▽
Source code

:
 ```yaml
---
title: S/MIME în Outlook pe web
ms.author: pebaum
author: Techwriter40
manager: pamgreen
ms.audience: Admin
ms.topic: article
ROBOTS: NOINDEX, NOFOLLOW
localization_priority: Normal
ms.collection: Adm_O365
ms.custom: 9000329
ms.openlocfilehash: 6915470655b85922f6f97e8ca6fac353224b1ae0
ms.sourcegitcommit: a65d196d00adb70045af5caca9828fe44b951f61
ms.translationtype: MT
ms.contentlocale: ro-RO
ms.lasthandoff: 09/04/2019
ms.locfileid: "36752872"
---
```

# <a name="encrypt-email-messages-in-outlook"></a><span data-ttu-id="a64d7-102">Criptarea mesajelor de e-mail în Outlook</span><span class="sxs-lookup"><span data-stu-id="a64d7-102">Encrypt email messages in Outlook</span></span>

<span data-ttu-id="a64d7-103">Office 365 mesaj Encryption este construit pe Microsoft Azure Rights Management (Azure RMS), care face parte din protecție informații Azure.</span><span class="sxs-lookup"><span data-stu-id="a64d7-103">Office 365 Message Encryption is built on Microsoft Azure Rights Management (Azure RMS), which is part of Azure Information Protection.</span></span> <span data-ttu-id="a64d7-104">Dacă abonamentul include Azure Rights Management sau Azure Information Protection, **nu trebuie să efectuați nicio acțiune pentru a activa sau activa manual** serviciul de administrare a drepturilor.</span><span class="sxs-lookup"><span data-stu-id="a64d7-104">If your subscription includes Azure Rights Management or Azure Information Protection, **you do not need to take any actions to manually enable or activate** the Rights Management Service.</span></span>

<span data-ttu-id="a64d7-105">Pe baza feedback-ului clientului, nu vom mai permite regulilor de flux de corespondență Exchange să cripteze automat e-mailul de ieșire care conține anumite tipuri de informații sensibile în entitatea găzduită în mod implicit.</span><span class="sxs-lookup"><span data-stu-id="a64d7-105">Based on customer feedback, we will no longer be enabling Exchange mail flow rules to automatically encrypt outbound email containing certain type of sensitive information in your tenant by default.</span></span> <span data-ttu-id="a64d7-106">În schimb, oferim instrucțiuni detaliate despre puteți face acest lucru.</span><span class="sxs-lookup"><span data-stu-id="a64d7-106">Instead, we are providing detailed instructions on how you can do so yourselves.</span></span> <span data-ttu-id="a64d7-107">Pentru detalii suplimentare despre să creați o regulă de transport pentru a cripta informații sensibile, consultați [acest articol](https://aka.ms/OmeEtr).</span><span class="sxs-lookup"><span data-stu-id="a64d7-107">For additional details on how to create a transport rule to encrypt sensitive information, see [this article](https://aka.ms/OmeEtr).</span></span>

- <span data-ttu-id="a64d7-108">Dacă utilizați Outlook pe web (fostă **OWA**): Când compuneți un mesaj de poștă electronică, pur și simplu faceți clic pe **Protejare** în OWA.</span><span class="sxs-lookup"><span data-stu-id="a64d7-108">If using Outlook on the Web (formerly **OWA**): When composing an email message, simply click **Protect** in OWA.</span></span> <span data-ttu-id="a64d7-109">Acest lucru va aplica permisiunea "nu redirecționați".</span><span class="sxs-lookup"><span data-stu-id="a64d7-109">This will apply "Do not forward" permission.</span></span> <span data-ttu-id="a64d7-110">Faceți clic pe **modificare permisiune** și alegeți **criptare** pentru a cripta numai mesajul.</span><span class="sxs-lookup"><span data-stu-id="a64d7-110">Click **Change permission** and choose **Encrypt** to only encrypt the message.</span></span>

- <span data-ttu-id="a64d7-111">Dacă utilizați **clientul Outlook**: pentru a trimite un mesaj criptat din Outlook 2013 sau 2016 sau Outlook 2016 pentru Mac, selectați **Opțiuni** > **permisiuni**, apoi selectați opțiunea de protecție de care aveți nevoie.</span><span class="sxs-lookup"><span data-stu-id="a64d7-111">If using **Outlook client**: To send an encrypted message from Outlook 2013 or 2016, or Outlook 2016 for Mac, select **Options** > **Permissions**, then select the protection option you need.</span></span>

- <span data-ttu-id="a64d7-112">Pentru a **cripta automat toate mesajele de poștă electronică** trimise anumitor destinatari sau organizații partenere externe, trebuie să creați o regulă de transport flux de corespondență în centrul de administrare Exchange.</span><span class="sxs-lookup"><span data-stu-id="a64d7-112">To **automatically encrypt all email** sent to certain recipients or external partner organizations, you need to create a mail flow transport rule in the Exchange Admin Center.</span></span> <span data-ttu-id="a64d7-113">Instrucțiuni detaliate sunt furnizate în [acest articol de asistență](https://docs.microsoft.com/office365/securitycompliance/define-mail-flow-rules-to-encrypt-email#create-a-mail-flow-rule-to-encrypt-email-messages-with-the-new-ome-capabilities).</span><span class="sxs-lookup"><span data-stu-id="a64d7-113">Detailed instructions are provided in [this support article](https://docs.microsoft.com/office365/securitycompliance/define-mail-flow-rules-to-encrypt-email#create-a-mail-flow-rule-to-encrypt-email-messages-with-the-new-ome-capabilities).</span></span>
△
INSTRUCTIONS TO FOLLOW => Out of the records above, pull each line containing the word "author".

YOUR RESPONSE =>
ms.author: pebaum
author: Techwriter40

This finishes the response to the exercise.